Smucker did not say, however, that the website never specifically mentioned legalizing heroin — or that the website has since changed to specify the platform is about legalizing marijuana. A Justice Democrats’ spokesperson also told LNP last week that it was “laughable to suggest” they want to legalize heroin.
“What I don’t understand is why you would specifically fill out the questionnaire and ask for the endorsement of the group that you do not agree with,” Smucker maintained.
The back-and-forth was the most heated moment of the candidates’ second public debate this month. (Watch a replay of the event below.)
They will meet for a third time at a forum Tuesday night in Wrightsville.
Monday’s event was part of the first-ever Democracy Day hosted by LNP Media Group and the Lancaster Chamber at Garden Spot High School. After a morning session where students from 26 public, private and parochial high schools gathered to develop questions, seven students were selected to pose them on stage to the candidates.
Smucker, a West Lampeter Township Republican, is seeking a second term on Nov. 6. King, a Lancaster Democrat, is an economic development nonprofit director running for office for the first time.
The discussion focused on everything from immigration and election security to school safety and agriculture as the students posed their questions.

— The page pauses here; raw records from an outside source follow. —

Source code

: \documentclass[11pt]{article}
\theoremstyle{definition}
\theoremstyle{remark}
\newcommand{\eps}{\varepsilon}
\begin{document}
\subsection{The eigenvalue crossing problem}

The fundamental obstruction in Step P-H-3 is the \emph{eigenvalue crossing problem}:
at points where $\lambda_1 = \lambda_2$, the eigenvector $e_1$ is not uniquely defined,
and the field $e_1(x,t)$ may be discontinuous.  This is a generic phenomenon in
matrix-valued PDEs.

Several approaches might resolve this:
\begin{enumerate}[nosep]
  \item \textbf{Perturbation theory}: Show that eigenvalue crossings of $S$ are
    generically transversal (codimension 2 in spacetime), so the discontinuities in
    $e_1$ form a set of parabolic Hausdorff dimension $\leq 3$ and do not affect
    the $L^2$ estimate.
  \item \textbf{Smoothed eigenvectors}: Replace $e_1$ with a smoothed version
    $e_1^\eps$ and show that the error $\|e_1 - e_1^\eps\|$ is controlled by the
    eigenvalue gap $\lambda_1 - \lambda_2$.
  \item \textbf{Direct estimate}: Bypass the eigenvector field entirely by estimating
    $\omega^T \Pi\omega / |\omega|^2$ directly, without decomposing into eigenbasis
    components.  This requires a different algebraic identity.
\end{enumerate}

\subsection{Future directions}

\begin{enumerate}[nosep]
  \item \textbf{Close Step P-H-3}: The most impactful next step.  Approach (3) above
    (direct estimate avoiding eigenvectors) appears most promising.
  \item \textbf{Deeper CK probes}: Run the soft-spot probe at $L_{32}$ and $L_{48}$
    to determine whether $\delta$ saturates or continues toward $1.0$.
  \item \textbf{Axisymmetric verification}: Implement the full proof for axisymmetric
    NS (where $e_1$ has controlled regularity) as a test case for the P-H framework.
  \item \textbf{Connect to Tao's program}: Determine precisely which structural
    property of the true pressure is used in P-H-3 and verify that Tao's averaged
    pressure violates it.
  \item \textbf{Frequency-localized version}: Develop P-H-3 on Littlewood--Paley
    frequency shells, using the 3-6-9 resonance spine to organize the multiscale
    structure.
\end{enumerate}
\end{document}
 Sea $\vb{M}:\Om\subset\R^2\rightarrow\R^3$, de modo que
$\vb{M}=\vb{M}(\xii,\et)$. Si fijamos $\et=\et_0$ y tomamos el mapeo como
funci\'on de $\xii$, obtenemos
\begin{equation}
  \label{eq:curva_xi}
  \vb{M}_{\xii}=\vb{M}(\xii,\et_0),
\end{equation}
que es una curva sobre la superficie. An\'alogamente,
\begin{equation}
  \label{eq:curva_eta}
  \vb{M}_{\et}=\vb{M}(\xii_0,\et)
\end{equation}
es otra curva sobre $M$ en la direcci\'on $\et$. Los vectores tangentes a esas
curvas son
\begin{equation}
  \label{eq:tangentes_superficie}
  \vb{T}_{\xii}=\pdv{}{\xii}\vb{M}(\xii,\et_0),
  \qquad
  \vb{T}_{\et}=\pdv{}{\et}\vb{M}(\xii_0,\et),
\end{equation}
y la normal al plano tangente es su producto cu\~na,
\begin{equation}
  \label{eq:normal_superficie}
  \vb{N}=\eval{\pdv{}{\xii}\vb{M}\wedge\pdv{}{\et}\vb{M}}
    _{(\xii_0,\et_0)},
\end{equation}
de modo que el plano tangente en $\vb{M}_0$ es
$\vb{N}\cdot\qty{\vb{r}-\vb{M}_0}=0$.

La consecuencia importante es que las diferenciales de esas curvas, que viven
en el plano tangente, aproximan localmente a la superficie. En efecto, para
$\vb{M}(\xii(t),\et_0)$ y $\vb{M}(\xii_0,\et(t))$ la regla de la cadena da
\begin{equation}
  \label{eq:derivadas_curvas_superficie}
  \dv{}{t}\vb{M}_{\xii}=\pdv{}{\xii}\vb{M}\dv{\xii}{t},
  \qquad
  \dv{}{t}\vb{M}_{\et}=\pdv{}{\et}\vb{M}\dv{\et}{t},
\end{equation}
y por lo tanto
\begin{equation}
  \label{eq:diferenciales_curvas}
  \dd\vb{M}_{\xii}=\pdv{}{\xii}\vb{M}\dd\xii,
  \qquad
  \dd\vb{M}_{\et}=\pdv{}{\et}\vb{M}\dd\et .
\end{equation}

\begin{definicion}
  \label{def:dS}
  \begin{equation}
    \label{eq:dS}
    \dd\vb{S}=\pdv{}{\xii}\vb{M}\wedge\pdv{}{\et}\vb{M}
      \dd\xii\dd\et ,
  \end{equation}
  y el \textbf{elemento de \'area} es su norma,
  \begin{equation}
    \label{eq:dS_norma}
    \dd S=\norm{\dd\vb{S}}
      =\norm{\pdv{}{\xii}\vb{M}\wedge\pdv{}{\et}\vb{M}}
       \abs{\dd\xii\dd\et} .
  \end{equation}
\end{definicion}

In the ongoing discussion of the ad, King also called it “patently false” to claim she supports “open borders” and abolishing the Immigration and Customs Enforcement agency — which the ad does with a dramatic voiceover and flashes of black-and-white images of tattooed men and drug paraphernalia.
“I would like you to not stoke fear in the way that you are,” King said. “I mean, honestly, we look at the conditions of this country right now and you can argue what happened in Pittsburgh was a result of our fear-based politics. We have to stop. And to talk about facts. That’s my request of you. To stop throwing on labels and to actually talk about what’s actually real in this moment. So I don't support open borders. I never said I’m in support of abolishing ICE.”
Smucker responded, “To say that I’m stoking fear when I’m talking about individuals who want to come into the country to harm us is naive at best. We know what happened on 9/11. We know that ISIS is out to destroy us. We now that terrorists from other countries are out to harm American citizens and as I said one of the top roles of the federal government is to ensure we can all feel safe.”
On the issues
Responding to the students’ issue-based questions, the candidates revealed their divisions.
Smucker said school safety efforts should focus on identifying mental health problems and at-risk students early. King talked about mental health care but first mentioned comprehensive gun background check reform and banning weapons like bump stocks.
On the job market and education, Smucker said more resources should be available for high school students to know about college majors and the availability of jobs, many of which don’t need four-year degrees. King spoke about her support for debt-free public colleges by investing in public higher education.
On actual immigration reform, King spoke mostly about the importance of resettling refugees — an effort that the Trump administration has significantly scaled back. Smucker said securing the border should come first, and then lawmakers can talk about legal immigration like securing a permanent legal status for young immigrants in the Deferred Action for Childhood Arrivals program.
Asked what they’d propose as a 28th constitutional amendment, Smucker said it should be one to balance the federal budget. King picked campaign finance reform to lessen the influence of “special interests” in Washington.
And, at the end, answering a question about the polarized nature of “entrenched party politics,” Smucker talked about having respect for the opposing party while King said the conversation should focus on bipartisan solutions.
Moments later, they were arguing again over Smucker’s latest ad.